В исполнении заморской госпожи это звучало очень убедительно, но Арант всё никак не мог представить себя и других в том виде, какое предлагало лечение.

- Но зачем… оголяться?

- Одежда призвана защищать и скрывать тело, но в мир мы приходим обнаженными, - торжественно сказала Тэхон, взмахнув рукавами, как птица – крыльями, и ехидно добавила: – И потом, где вы видели, чтобы люди испражнялись в штаны?

- Но… Но для чего нужно завязывать глаза и уши?! – уже совсем жалобно спросил Арант.

- Для того, чтобы болезнь точно вышла из нужного места, - последовал невозмутимый ответ. – Только тогда пятая песнь Мороза сработает! Вы ощутите в правой ягодице боль – это значит, что болезнь покидает тело. Вечерняя заря подходит. Вы будете лечиться или нет? Учтите, через три дня уже поздно будет. Болезнь накопится и начнет отравлять тело.  

- Но вы же не пели пятую песнь Мороза, - Арант вцепился в лапку крота.

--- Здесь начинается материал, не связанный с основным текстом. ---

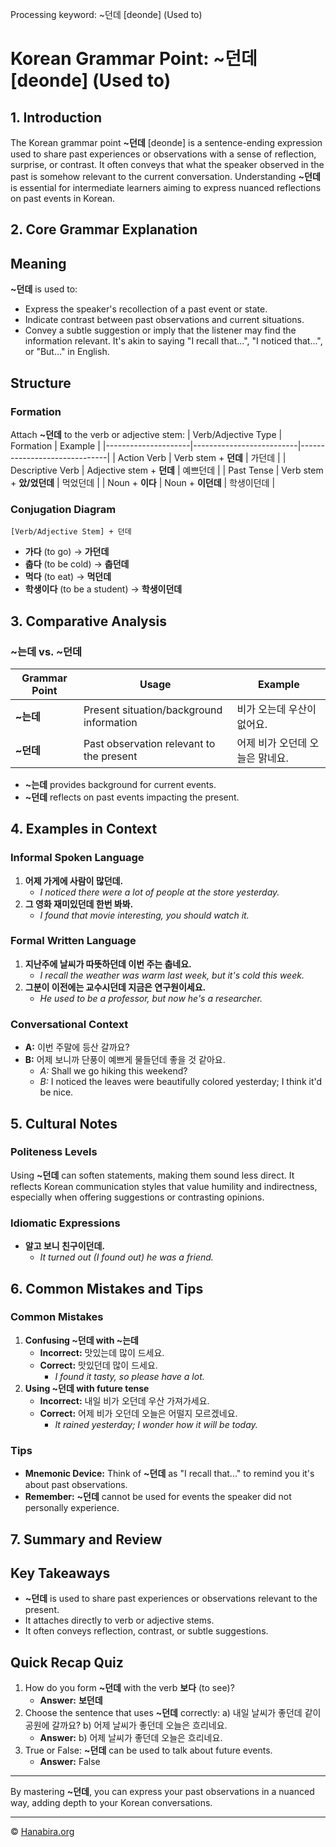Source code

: Processing keyword: ~던데 [deonde] (Used to)
# Korean Grammar Point: ~던데 [deonde] (Used to)

## 1. Introduction
The Korean grammar point **~던데** [deonde] is a sentence-ending expression used to share past experiences or observations with a sense of reflection, surprise, or contrast. It often conveys that what the speaker observed in the past is somehow relevant to the current conversation. Understanding **~던데** is essential for intermediate learners aiming to express nuanced reflections on past events in Korean.
## 2. Core Grammar Explanation
## Meaning
**~던데** is used to:
- Express the speaker's recollection of a past event or state.
- Indicate contrast between past observations and current situations.
- Convey a subtle suggestion or imply that the listener may find the information relevant.
It's akin to saying "I recall that...", "I noticed that...", or "But..." in English.
## Structure
### Formation
Attach **~던데** to the verb or adjective stem:
| Verb/Adjective Type | Formation                | Example                      |
|---------------------|--------------------------|------------------------------|
| Action Verb         | Verb stem + **던데**     | 가던데                        |
| Descriptive Verb    | Adjective stem + **던데** | 예쁘던데                      |
| Past Tense          | Verb stem + **았/었던데** | 먹었던데                      |
| Noun + **이다**     | Noun + **이던데**        | 학생이던데                    |
### Conjugation Diagram
```plaintext
[Verb/Adjective Stem] + 던데
```
- **가다** (to go) → **가던데**
- **춥다** (to be cold) → **춥던데**
- **먹다** (to eat) → **먹던데**
- **학생이다** (to be a student) → **학생이던데**
## 3. Comparative Analysis
### ~는데 vs. ~던데
| Grammar Point | Usage                                           | Example                                |
|---------------|-------------------------------------------------|----------------------------------------|
| **~는데**    | Present situation/background information         | 비가 오는데 우산이 없어요.               |
| **~던데**    | Past observation relevant to the present         | 어제 비가 오던데 오늘은 맑네요.          |
- **~는데** provides background for current events.
- **~던데** reflects on past events impacting the present.
## 4. Examples in Context
### Informal Spoken Language
1. **어제 가게에 사람이 많던데.**
   - *I noticed there were a lot of people at the store yesterday.*
2. **그 영화 재미있던데 한번 봐봐.**
   - *I found that movie interesting, you should watch it.*
### Formal Written Language
1. **지난주에 날씨가 따뜻하던데 이번 주는 춥네요.**
   - *I recall the weather was warm last week, but it's cold this week.*
2. **그분이 이전에는 교수시던데 지금은 연구원이세요.**
   - *He used to be a professor, but now he's a researcher.*
### Conversational Context
- **A:** 이번 주말에 등산 갈까요?
- **B:** 어제 보니까 단풍이 예쁘게 물들던데 좋을 것 같아요.
  - *A:* Shall we go hiking this weekend?
  - *B:* I noticed the leaves were beautifully colored yesterday; I think it'd be nice.
## 5. Cultural Notes
### Politeness Levels
Using **~던데** can soften statements, making them sound less direct. It reflects Korean communication styles that value humility and indirectness, especially when offering suggestions or contrasting opinions.
### Idiomatic Expressions
- **알고 보니 친구이던데.**
  - *It turned out (I found out) he was a friend.*
## 6. Common Mistakes and Tips
### Common Mistakes
1. **Confusing ~던데 with ~는데**
   - **Incorrect:** 맛있는데 많이 드세요.
   - **Correct:** 맛있던데 많이 드세요.
     - *I found it tasty, so please have a lot.*
2. **Using ~던데 with future tense**
   - **Incorrect:** 내일 비가 오던데 우산 가져가세요.
   - **Correct:** 어제 비가 오던데 오늘은 어떨지 모르겠네요.
     - *It rained yesterday; I wonder how it will be today.*
### Tips
- **Mnemonic Device:** Think of **~던데** as "I recall that..." to remind you it's about past observations.
- **Remember:** **~던데** cannot be used for events the speaker did not personally experience.
## 7. Summary and Review
## Key Takeaways
- **~던데** is used to share past experiences or observations relevant to the present.
- It attaches directly to verb or adjective stems.
- It often conveys reflection, contrast, or subtle suggestions.
## Quick Recap Quiz
1. How do you form **~던데** with the verb **보다** (to see)?
   - **Answer:** **보던데**
2. Choose the sentence that uses **~던데** correctly:
   a) 내일 날씨가 좋던데 같이 공원에 갈까요?
   b) 어제 날씨가 좋던데 오늘은 흐리네요.
   - **Answer:** b) 어제 날씨가 좋던데 오늘은 흐리네요.
3. True or False: **~던데** can be used to talk about future events.
   - **Answer:** False

---
By mastering **~던데**, you can express your past observations in a nuanced way, adding depth to your Korean conversations.

---
© [Hanabira.org](https://hanabira.org)
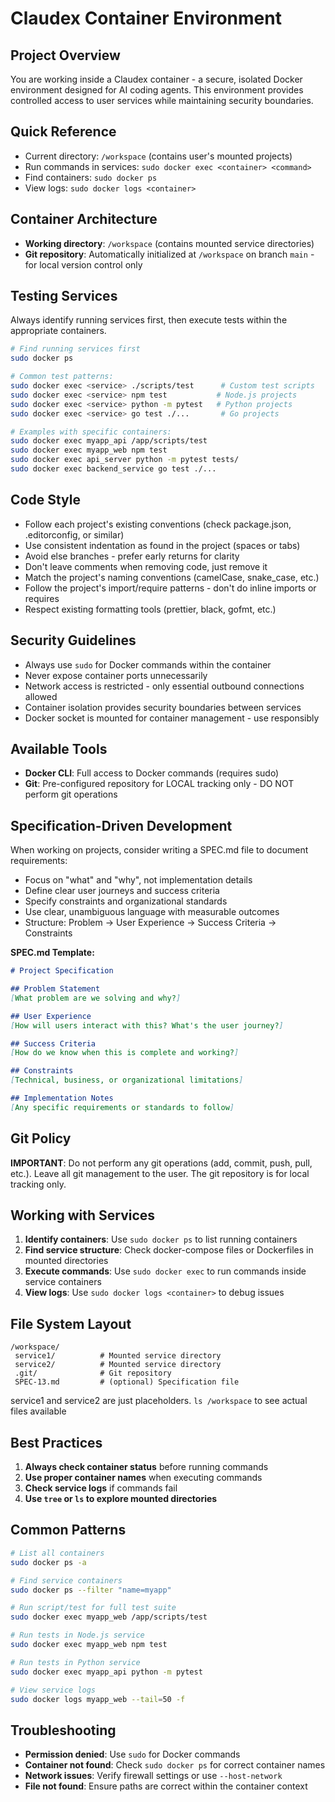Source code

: # Claudex Container Environment

## Project Overview
You are working inside a Claudex container - a secure, isolated Docker environment designed for AI coding agents. This environment provides controlled access to user services while maintaining security boundaries.

## Quick Reference
- Current directory: `/workspace` (contains user's mounted projects)
- Run commands in services: `sudo docker exec <container> <command>`
- Find containers: `sudo docker ps`
- View logs: `sudo docker logs <container>`

## Container Architecture
- **Working directory**: `/workspace` (contains mounted service directories)
- **Git repository**: Automatically initialized at `/workspace` on branch `main` - for local version control only

## Testing Services
Always identify running services first, then execute tests within the appropriate containers.

```bash
# Find running services first
sudo docker ps

# Common test patterns:
sudo docker exec <service> ./scripts/test      # Custom test scripts
sudo docker exec <service> npm test           # Node.js projects
sudo docker exec <service> python -m pytest   # Python projects
sudo docker exec <service> go test ./...       # Go projects

# Examples with specific containers:
sudo docker exec myapp_api /app/scripts/test
sudo docker exec myapp_web npm test
sudo docker exec api_server python -m pytest tests/
sudo docker exec backend_service go test ./...
```

## Code Style
- Follow each project's existing conventions (check package.json, .editorconfig, or similar)
- Use consistent indentation as found in the project (spaces or tabs)
- Avoid else branches - prefer early returns for clarity
- Don't leave comments when removing code, just remove it
- Match the project's naming conventions (camelCase, snake_case, etc.)
- Follow the project's import/require patterns - don't do inline imports or requires
- Respect existing formatting tools (prettier, black, gofmt, etc.)

## Security Guidelines
- Always use `sudo` for Docker commands within the container
- Never expose container ports unnecessarily
- Network access is restricted - only essential outbound connections allowed
- Container isolation provides security boundaries between services
- Docker socket is mounted for container management - use responsibly

## Available Tools
- **Docker CLI**: Full access to Docker commands (requires sudo)
- **Git**: Pre-configured repository for LOCAL tracking only - DO NOT perform git operations

## Specification-Driven Development
When working on projects, consider writing a SPEC.md file to document requirements:

- Focus on "what" and "why", not implementation details
- Define clear user journeys and success criteria
- Specify constraints and organizational standards
- Use clear, unambiguous language with measurable outcomes
- Structure: Problem → User Experience → Success Criteria → Constraints

**SPEC.md Template:**
```markdown
# Project Specification

## Problem Statement
[What problem are we solving and why?]

## User Experience
[How will users interact with this? What's the user journey?]

## Success Criteria
[How do we know when this is complete and working?]

## Constraints
[Technical, business, or organizational limitations]

## Implementation Notes
[Any specific requirements or standards to follow]
```

## Git Policy
**IMPORTANT**: Do not perform any git operations (add, commit, push, pull, etc.). Leave all git management to the user. The git repository is for local tracking only.

## Working with Services
1. **Identify containers**: Use `sudo docker ps` to list running containers
2. **Find service structure**: Check docker-compose files or Dockerfiles in mounted directories
3. **Execute commands**: Use `sudo docker exec` to run commands inside service containers
4. **View logs**: Use `sudo docker logs <container>` to debug issues

## File System Layout
```
/workspace/
 service1/          # Mounted service directory
 service2/          # Mounted service directory
 .git/              # Git repository
 SPEC-13.md         # (optional) Specification file
```

service1 and service2 are just placeholders. `ls /workspace` to see actual files available

## Best Practices
1. **Always check container status** before running commands
2. **Use proper container names** when executing commands
3. **Check service logs** if commands fail
4. **Use `tree` or `ls` to explore mounted directories**

## Common Patterns
```bash
# List all containers
sudo docker ps -a

# Find service containers
sudo docker ps --filter "name=myapp"

# Run script/test for full test suite
sudo docker exec myapp_web /app/scripts/test

# Run tests in Node.js service
sudo docker exec myapp_web npm test

# Run tests in Python service
sudo docker exec myapp_api python -m pytest

# View service logs
sudo docker logs myapp_web --tail=50 -f
```

## Troubleshooting
- **Permission denied**: Use `sudo` for Docker commands
- **Container not found**: Check `sudo docker ps` for correct container names
- **Network issues**: Verify firewall settings or use `--host-network`
- **File not found**: Ensure paths are correct within the container context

- Да. Мы пели поэму госпоже Метелице, но вы не знаете корейского, поэтому и пятая песнь Мороза сойдет, - сказала Тэхон и развернулась на пятках. Длинные полы её серого мужского одеяния хлестнули по ногам. – Ладно, вы как хотите, а я пошел. У меня других дел полно.

Она вышла, плотно закрыв за собой дверь. Арант нерешительно потоптался возле кровати, посмотрел в окно, где наливался алым край неба, и нерешительно взялся за темный отрез ткани. Сначала заткнуть уши, затем обвязаться платком так, чтобы ничего не видеть было достаточно просто. Да и спустить штаны перед тем, как лечь на кровать спиной кверху – тоже. Ведь что может быть естественнее, чем лечь голым в постель? Но вот петь в таком виде пятую песнь Мороза, торжественный гимн, который предназначался для толпы, для шествия… Арант неуверенно, полушепотом запел первый куплет, сразу почувствовал себя круглым дураком и в приступе злости сорвал платок с головы.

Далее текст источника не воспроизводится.